Cada viaje es un movimiento y no solo físico. Un crecimiento, un aprendizaje. Conocer nuevas culturas y dejarte impregnar por ellas con la piel de gallina: por las mezquitas, por el imán cantando la llamada de la oración, por los derviches dando vueltas, por tanta expresión de amor. Llenarte del aroma a miel, a castañas asadas; y el paladar de especias, picante y sabores nuevos. Conocer otras personas, formas diferentes de decir lo mismo, diferentes vías para similar camino. Pararte en mitad de la calle a mirar. Mirar, escuchar y sentir la vida, la existencia divina y la vibración interior. Disfrutar de cada amanecer, de todas las experiencias -y regalos- con los que te sorprende el día, al lado de tu familia -como un abrigo, una caricia-.

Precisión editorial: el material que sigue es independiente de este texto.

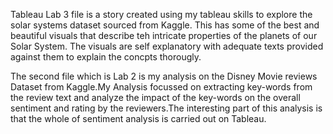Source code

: Tableau Lab 3 file is a story created using my tableau skills to explore the solar systems dataset sourced from Kaggle.
This has some of the best and beautiful visuals that describe teh intricate properties of the planets of our Solar System.
The visuals are self explanatory with adequate texts provided against them to explain the concpts thorougly.

The second file which is Lab 2 is my analysis on the Disney Movie reviews Dataset from Kaggle.My Analysis focussed on extracting key-words from the 
review text and analyze the impact of the key-words on the overall sentiment and rating by the reviewers.The interesting part of this analysis is that 
the whole of sentiment analysis is carried out on Tableau.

Y entre nosotros, el aire sin distancias, el viento que nos conecta -como el sol, como la luna, que también han sido nuestros nexos- y sentir el amor que llevamos dentro y verlo crecer-uf, madre mía, otra vez piel de gallina-. Y después del viaje, la transformación, volver a casa -qué preciosidad, cariño- y soñar con mucha agua, mientras dormimos abrazados por completo.
Gracias, madre, por la oportunidad de este viaje -y no solo por este de ahora, también por el de la vida-.